João Mendes foi um dos primeiros fotógrafos profissionais de Aglomerado da Serra, uma das maiores favelas do país, localizada na cidade de Belo Horizonte. Em sua carreira, dedicou-se principalmente à produção de retratos em preto e branco, fotos 3×4 e postais. Afonso Pimenta, por sua vez, vivia em São Pedro do Suaçuí, no interior do estado, e mudou-se para a capital mineira em 1963, onde passou a morar com sua madrinha. Ainda na década de 60, na cidade grande, Afonso conheceu o ofício da fotografia e a produção de João, com quem passou a trabalhar como assistente em sua loja, a “Foto Mendes”.
A partir dessa aproximação, os dois artistas passaram a registrar, ano após ano, o cotidiano daquela comunidade. Enquanto João Mendes produzia retratos em cores ou em preto e branco, Afonso Pimenta começou a se interessar mais pelo registro de momentos íntimos daquelas pessoas – o interior de suas casas, as festas de aniversário, os bares e os bailes. Qualquer coisa era motivo para fazer uma foto, seja a compra de um eletrodoméstico, seja o nascimento de um bebê, seja uma confraternização.
Na exposição do Sesc Pinheiros, essas fotografias são divididas entre três grandes eixos: “Espaço das Becas”, que conta com dezenas de imagens de crianças em formaturas escolares; “Retratos”, com fotos domésticas ou de estúdio, na maioria das vezes em modelo 3×4, seguindo o padrão de fotos para documento; e “Bailes”, com registros das festas de black soul, grande sucesso na década de 1970. Além destes núcleos principais, estão presentes, ainda, imagens de casais apaixonados, noivos indo ou voltando da igreja, crianças brincando em suas casas, homens jogando sinuca em bares, DJs agitando festas, pessoas dançando e muito mais. Não só os sujeitos presentes nas cenas marcam as fotografias, como também os diversos elementos visuais da época – vitrolas, discos de samba, móveis, vestimentas, cosméticos, pôsteres e brinquedos infantis são alguns dos componentes que denotam o período e o local onde os registros foram feitos.
Em todas as imagens dos “Retratistas do Morro” é possível notar que existe, nos indivíduos fotografados, um certo sentimento de orgulho e pertencimento de estarem ali, com seus amigos e familiares, nos locais que frequentam. São moças e rapazes posando para as fotos, casais dando beijos ardorosos, crianças cantando “parabéns a você”, corpos suados dançando ao som dos bailes de música black. Os retratos, nesse sentido, além de guardarem as memórias individuais e coletivas de uma comunidade, traduzem, ainda, sua identidade.

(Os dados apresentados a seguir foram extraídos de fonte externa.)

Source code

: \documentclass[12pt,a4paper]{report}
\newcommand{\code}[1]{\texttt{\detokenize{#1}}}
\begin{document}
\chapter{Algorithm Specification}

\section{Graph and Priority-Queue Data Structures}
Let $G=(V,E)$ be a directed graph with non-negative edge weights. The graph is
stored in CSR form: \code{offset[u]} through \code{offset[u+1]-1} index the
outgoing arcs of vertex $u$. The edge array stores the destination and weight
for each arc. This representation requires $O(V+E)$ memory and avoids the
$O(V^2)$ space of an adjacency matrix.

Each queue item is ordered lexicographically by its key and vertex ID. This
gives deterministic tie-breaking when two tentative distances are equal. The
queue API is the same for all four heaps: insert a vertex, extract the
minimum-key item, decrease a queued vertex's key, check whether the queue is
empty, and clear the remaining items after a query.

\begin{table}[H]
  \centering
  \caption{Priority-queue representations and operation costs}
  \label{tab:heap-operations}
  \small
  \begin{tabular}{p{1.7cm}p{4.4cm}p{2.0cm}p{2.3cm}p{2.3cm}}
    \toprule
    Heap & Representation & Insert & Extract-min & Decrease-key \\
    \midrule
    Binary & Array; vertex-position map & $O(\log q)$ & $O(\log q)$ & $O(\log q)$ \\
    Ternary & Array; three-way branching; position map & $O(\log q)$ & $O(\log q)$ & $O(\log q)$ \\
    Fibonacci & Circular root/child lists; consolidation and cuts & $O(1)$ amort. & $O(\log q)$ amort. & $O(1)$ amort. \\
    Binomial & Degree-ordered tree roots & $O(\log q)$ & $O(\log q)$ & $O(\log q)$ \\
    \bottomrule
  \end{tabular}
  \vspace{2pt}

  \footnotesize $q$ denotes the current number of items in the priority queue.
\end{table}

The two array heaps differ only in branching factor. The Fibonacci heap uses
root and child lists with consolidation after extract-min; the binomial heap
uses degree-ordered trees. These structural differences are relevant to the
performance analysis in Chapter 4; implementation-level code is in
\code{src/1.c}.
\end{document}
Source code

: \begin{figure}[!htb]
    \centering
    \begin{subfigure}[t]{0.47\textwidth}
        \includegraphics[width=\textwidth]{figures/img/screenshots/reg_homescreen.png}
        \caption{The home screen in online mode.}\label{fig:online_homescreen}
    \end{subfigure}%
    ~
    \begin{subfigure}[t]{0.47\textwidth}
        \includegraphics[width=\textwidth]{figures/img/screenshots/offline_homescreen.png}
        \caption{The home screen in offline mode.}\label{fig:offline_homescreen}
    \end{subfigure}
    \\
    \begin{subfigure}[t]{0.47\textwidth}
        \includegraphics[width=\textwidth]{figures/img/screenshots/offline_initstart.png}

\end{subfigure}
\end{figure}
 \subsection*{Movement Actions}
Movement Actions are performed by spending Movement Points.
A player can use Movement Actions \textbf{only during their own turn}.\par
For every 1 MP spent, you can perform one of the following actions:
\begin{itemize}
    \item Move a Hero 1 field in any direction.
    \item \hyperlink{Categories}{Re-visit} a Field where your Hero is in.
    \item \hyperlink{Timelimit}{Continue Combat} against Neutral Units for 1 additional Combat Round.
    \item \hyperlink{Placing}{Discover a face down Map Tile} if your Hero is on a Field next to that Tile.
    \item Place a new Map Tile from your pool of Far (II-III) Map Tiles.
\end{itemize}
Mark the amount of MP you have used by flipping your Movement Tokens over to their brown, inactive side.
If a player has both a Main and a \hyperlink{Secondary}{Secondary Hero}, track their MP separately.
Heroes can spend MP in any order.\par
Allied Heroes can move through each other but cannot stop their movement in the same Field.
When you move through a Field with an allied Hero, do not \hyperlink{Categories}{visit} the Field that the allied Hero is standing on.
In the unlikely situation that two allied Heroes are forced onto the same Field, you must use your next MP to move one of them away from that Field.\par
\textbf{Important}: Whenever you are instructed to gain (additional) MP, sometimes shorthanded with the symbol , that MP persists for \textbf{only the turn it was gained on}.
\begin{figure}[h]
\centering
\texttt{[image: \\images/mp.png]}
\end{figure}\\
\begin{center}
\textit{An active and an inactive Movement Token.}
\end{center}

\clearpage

Essa noção de ‘intimidade’ com a câmera expressa nas fotos é efeito não somente da representação de cenas cotidianas, mas também dos próprios títulos que as imagens recebem. Ao percorrer a exposição, o visitante se depara com legendas como “Aniversário do filho do Toninho Mexerica” ou “Casamento de Maria Ângela com Paulinho”. O emprego de apelidos no nome nas obras sugere ainda mais proximidade ao público, como se ele fizesse parte daquela vizinhança. É uma grande partilha de afetividade e memórias visuais.
Além das imagens, toda a mostra é envolvida por uma trilha sonora inspirada na black music dos bailes da década de 70: uma playlist feita por Misael Avelino, fundador da Rádio Favela. Há, também, cerca de 80 áudios espalhados pelo espaço com depoimentos dos dois autores, revelando suas versões sobre as histórias contadas em Retratistas do Morro.
Ao apresentar diferentes realidades e experiências, estas fotografias funcionam como um suporte para a criação de narrativas e, consequentemente, para o desenvolvimento de novos protagonismos. Nos retratos de João Mendes e Afonso Pimenta, os indivíduos captados pelas câmeras protagonizam suas próprias histórias e a história coletiva da região do Aglomerado da Serra. As imagens ultrapassam o documental e tornam-se biográficas.
Pensando o retrato como instrumento para a produção de memória e identidade de um povo, é possível aproximar o trabalho dos dois fotógrafos à obras de outros artistas, como Yedda Affini dos Santos, David Diaz Gonzalez e Samuel Fosso, que também exploram o campo dos retratos.
Yedda Affini dos Santos é uma artista carioca multidisciplinar, que trabalha principalmente com fotografia e performance, muito influenciada por expressões como a dança e o canto. Sua pesquisa é pautada na ancestralidade africana e nas sabedorias afro-diaspóricas deixadas como herança. Em seus retratos, a natureza, os rituais de cuidado e os diversos elementos da cultura preta são evidenciados – como o samba, que se conecta à religião de matriz africana. Assim, suas fotografias imergem o observador em determinada cultura.
David Diaz Gonzalez, por sua vez, nasceu na comunidade de Nuevo Saposoa, no Peru, que pertence ao povo indígena Shipibo-Konibo. Atualmente, vive em Lima e dedica sua carreira artística à pesquisa de sua própria comunidade, como uma forma de homenagear esta memória. Dentre os anos de 2018 e 2020, realizou inúmeras viagens neste território, a fim de registrar e eternizar o cotidiano dessas pessoas. Dessa forma, o artista acaba documentando, também, as mudanças que acontecem em relação às tradições desse povo no decorrer dos anos, com as adaptações que fazem ao “mundo moderno”.
Já Samuel Fosso, fotógrafo e artista visual, trabalha criando identidades alternativas, com o intuito de desafiar os padrões representacionais estabelecidos. Nascido em Kumba, Camarões, iniciou sua carreira produzindo autorretratos, sempre tensionando dimensões políticas e históricas. O artista, que está em cartaz na 22ª Bienal Sesc_Videobrasil, incorpora figuras históricas em suas obras e demonstra o poder da fotografia para construir mitos e questionar identidades.
Em todos esses casos, o retrato aparece como um instrumento de visibilidade, ressaltando o entendimento de que todas as pessoas podem se manifestar subjetivamente. Segundo Guilherme Cunha, idealizador de “Retratistas do Morro”, “Afonso e João encontraram espaço para registrar memórias daquela população diante da desigualdade, afirmando a potência de uma memória afetiva e a imagem como um local também de escuta”. Em 2023, o projeto recebeu diversos prêmios, como o Pipa Online, o Melhores do Ano da SP Arte e três prêmios do Design Brasileiro.
Serviço
Exposição: Retratistas do Morro
Curadoria: Guilherme Cunha
Local: Sesc Pinheiros (R. Pais Leme, n° 195)
Visitação: Terça a sexta, 10h30 às 21h; Domingos e feriados, 10h30 às 18h. Até 28 de janeiro de 2024.